I caught a whiff of stale body. I said, “Really? Direct?”

She leaned close and clenched her fist in my face.
“I will beat the System.”

The body odor got more distinct, then she spun around and ran down the hall. I pinched my nose, waved the smell away, and walked back into the library.

Mark said, “She looks like a Swedish ingénue.”

Vivian nodded. “Fabulous collarbones. What's up?”

I rubbed the nail marks on my arm. “Just another unhappy reader. The consensus seems to be that I'm not doing my job.”

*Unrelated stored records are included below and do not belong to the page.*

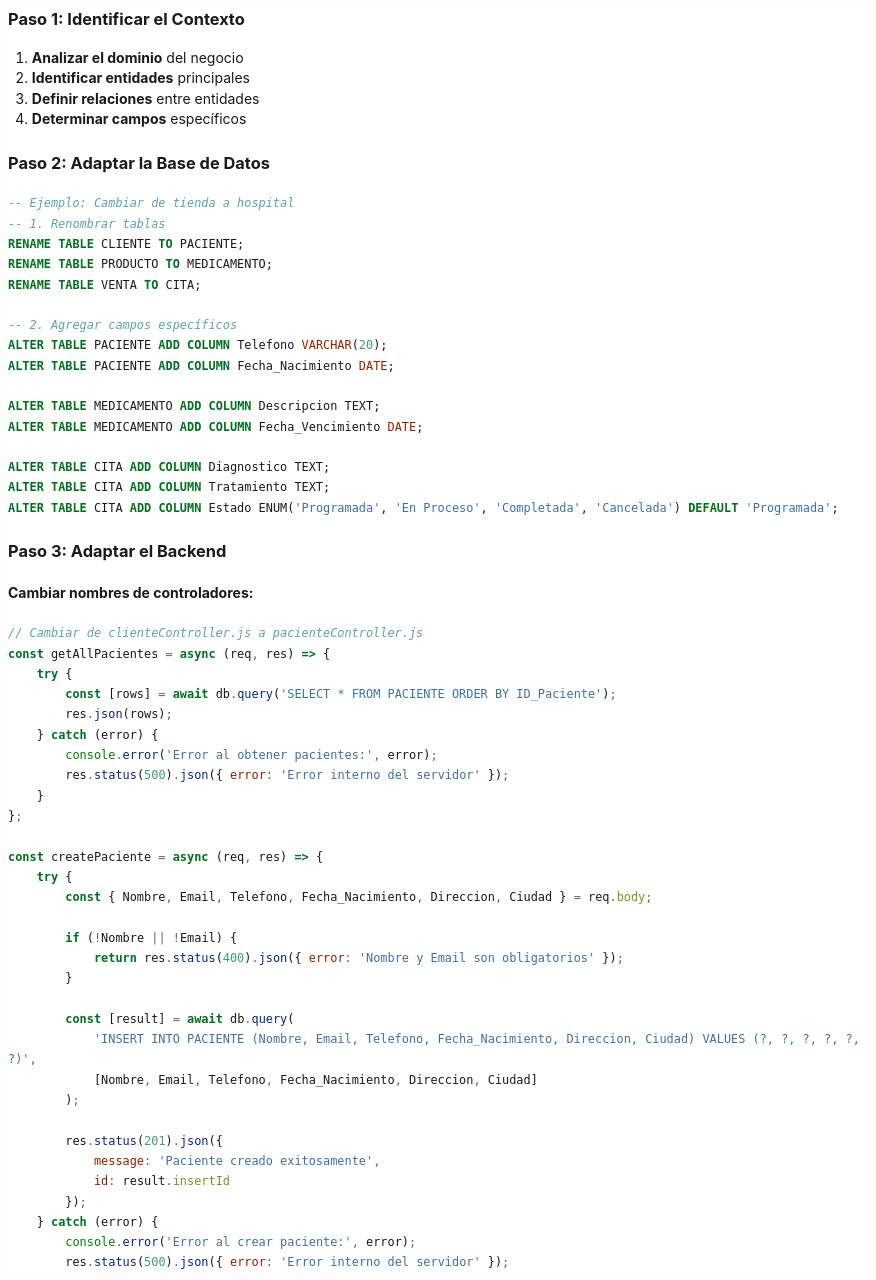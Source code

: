 ### Paso 1: Identificar el Contexto
1. **Analizar el dominio** del negocio
2. **Identificar entidades** principales
3. **Definir relaciones** entre entidades
4. **Determinar campos** específicos

### Paso 2: Adaptar la Base de Datos
```sql
-- Ejemplo: Cambiar de tienda a hospital
-- 1. Renombrar tablas
RENAME TABLE CLIENTE TO PACIENTE;
RENAME TABLE PRODUCTO TO MEDICAMENTO;
RENAME TABLE VENTA TO CITA;

-- 2. Agregar campos específicos
ALTER TABLE PACIENTE ADD COLUMN Telefono VARCHAR(20);
ALTER TABLE PACIENTE ADD COLUMN Fecha_Nacimiento DATE;

ALTER TABLE MEDICAMENTO ADD COLUMN Descripcion TEXT;
ALTER TABLE MEDICAMENTO ADD COLUMN Fecha_Vencimiento DATE;

ALTER TABLE CITA ADD COLUMN Diagnostico TEXT;
ALTER TABLE CITA ADD COLUMN Tratamiento TEXT;
ALTER TABLE CITA ADD COLUMN Estado ENUM('Programada', 'En Proceso', 'Completada', 'Cancelada') DEFAULT 'Programada';
```

### Paso 3: Adaptar el Backend

#### Cambiar nombres de controladores:
```javascript
// Cambiar de clienteController.js a pacienteController.js
const getAllPacientes = async (req, res) => {
    try {
        const [rows] = await db.query('SELECT * FROM PACIENTE ORDER BY ID_Paciente');
        res.json(rows);
    } catch (error) {
        console.error('Error al obtener pacientes:', error);
        res.status(500).json({ error: 'Error interno del servidor' });
    }
};

const createPaciente = async (req, res) => {
    try {
        const { Nombre, Email, Telefono, Fecha_Nacimiento, Direccion, Ciudad } = req.body;
        
        if (!Nombre || !Email) {
            return res.status(400).json({ error: 'Nombre y Email son obligatorios' });
        }
        
        const [result] = await db.query(
            'INSERT INTO PACIENTE (Nombre, Email, Telefono, Fecha_Nacimiento, Direccion, Ciudad) VALUES (?, ?, ?, ?, ?, ?)',
            [Nombre, Email, Telefono, Fecha_Nacimiento, Direccion, Ciudad]
        );
        
        res.status(201).json({
            message: 'Paciente creado exitosamente',
            id: result.insertId
        });
    } catch (error) {
        console.error('Error al crear paciente:', error);
        res.status(500).json({ error: 'Error interno del servidor' });
```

Mark smiled. I said, “We better get back.” Vivian shrugged and finished her drink.

The party was winding down out front. Most of the guests had left and waiters were taking dirty dishes to the kitchen. We split up at the foyer. Mark told me to call him tomorrow, and Vivian went to check the buffet.

Barry and Scott Dolgin stood at the front door saying good-bye to people. Barry had a mentorly arm around Dolgin's shoulder. A petite woman in a black pantsuit was trying to get Dolgin's attention. She pulled at his sleeve while he passed business cards to the people leaving. Barry waved for me to come and talk.

I pretended not to understand. I smiled, waved good night, turned around, and walked out of the foyer. Barry called my name. I ignored him and walked faster.

I hurried down the back hall toward the service stairs. There was a furnished office in the back corner of the mansion; it was for the film companies that rented the place. As I walked past the office, I saw the blond woman again. She was sitting at the desk, flipping through the Rolodex, talking to someone I couldn't see from the hallway.

The blond looked up and saw me walking by. I nodded at her. She didn't acknowledge the nod. She stared through me like we'd never met.

Too nuts, I thought, and kept walking. A few seconds later the blond raised her voice.
“In-Casa Productions is a farce and you know it!”

I heard that and started to laugh. It would have made a great lead for my Scott Dolgin story.